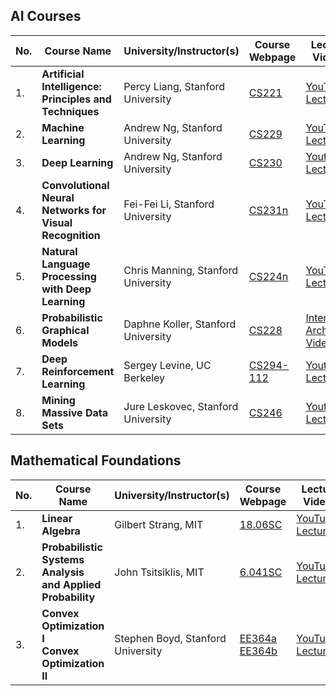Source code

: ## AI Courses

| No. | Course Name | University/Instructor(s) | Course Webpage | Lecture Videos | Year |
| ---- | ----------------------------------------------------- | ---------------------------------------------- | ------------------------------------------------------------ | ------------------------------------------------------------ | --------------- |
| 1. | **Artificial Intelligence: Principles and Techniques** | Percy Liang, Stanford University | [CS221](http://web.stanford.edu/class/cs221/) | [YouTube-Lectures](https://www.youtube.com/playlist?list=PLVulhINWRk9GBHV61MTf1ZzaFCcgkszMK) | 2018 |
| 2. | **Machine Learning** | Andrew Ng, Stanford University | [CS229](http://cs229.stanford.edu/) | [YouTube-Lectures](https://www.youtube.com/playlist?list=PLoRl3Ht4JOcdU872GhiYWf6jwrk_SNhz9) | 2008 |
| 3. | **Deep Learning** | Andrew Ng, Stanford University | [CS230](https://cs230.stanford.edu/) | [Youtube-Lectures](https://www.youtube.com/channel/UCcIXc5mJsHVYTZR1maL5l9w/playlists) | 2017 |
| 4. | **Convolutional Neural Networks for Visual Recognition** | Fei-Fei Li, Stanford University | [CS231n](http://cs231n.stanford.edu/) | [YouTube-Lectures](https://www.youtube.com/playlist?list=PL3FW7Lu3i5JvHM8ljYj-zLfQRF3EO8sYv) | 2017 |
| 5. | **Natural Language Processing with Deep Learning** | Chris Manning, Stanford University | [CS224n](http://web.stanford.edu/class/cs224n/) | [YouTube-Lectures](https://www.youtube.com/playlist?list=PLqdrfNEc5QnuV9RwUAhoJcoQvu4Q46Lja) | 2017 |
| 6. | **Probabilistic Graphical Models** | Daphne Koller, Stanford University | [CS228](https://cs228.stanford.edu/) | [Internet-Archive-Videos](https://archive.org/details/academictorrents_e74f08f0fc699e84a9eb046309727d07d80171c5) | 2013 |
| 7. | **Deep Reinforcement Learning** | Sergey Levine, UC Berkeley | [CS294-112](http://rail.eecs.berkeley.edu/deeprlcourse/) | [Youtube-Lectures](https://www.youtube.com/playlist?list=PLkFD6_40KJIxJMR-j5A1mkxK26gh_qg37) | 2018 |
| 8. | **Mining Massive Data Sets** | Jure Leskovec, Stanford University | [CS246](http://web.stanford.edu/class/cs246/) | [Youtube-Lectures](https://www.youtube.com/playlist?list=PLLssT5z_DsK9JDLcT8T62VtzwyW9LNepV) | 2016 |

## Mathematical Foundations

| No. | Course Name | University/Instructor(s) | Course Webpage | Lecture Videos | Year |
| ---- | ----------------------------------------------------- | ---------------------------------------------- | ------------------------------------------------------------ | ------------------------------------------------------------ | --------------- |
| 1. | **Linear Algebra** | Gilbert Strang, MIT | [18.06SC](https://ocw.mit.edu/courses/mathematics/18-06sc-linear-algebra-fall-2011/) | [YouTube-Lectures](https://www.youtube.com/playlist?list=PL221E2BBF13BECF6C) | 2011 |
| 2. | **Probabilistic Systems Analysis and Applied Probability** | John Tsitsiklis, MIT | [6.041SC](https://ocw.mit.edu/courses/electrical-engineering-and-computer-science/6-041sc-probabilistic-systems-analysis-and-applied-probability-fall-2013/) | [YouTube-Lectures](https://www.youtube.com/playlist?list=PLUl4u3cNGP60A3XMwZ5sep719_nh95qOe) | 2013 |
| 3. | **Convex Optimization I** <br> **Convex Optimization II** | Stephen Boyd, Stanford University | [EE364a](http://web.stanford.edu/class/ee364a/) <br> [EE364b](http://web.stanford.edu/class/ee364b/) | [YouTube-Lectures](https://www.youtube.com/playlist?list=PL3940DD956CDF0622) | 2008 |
= = =
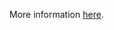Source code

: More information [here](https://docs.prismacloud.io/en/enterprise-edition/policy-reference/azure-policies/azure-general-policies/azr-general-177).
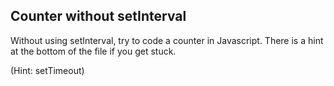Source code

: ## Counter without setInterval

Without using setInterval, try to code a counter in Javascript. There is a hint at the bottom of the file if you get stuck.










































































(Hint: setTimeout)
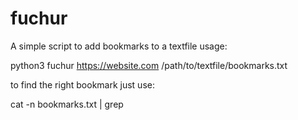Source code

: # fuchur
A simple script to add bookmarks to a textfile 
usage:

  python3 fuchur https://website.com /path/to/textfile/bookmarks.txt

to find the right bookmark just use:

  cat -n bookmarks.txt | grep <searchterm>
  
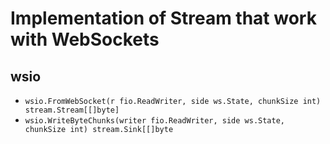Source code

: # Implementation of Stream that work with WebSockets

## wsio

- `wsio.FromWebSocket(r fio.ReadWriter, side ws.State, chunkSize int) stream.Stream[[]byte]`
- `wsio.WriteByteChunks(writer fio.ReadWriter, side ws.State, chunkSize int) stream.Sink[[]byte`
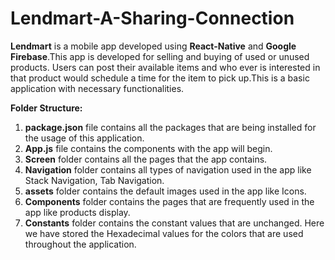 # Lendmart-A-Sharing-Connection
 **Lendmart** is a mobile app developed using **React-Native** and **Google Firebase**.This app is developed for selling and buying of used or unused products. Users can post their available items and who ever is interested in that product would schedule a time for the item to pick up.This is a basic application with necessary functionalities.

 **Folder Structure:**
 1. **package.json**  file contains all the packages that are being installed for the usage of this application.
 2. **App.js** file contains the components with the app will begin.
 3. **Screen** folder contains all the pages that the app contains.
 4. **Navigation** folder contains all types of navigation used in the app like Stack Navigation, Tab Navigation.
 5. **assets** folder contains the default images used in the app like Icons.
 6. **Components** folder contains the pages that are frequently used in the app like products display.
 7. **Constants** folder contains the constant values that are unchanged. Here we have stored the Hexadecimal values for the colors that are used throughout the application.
= = =
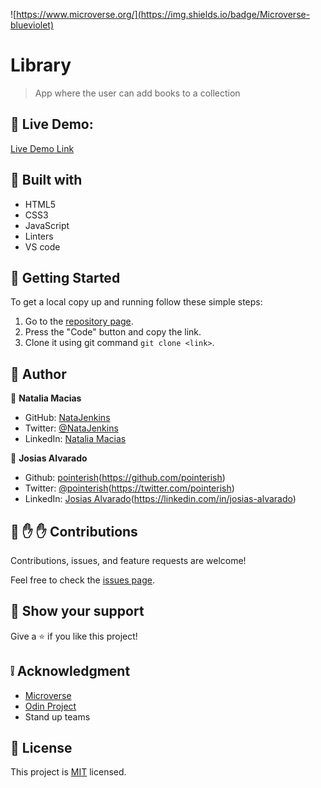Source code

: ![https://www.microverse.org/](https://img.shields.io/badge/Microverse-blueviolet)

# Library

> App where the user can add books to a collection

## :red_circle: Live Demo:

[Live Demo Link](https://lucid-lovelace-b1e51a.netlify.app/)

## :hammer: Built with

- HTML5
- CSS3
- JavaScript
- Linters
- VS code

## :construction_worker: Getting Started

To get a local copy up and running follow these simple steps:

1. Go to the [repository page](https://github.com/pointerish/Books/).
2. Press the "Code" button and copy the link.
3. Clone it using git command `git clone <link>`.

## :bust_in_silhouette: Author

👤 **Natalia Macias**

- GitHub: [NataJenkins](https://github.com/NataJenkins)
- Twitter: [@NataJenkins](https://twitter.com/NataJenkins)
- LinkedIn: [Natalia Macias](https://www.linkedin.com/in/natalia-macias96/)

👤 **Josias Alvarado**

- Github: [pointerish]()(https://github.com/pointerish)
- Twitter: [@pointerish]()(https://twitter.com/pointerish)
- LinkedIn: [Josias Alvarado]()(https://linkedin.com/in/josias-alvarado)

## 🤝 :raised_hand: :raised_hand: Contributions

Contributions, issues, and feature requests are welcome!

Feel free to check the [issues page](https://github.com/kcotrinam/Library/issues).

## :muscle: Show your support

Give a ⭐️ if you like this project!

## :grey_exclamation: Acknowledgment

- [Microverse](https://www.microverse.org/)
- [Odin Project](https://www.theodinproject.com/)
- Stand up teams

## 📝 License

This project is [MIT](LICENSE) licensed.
= = =
Work required:
Please show each line in the records above that contains "like".

Response to this task:
 4. **Navigation** folder contains all types of navigation used in the app like Stack Navigation, Tab Navigation.
 5. **assets** folder contains the default images used in the app like Icons.
 6. **Components** folder contains the pages that are frequently used in the app like products display.
Give a ⭐️ if you like this project!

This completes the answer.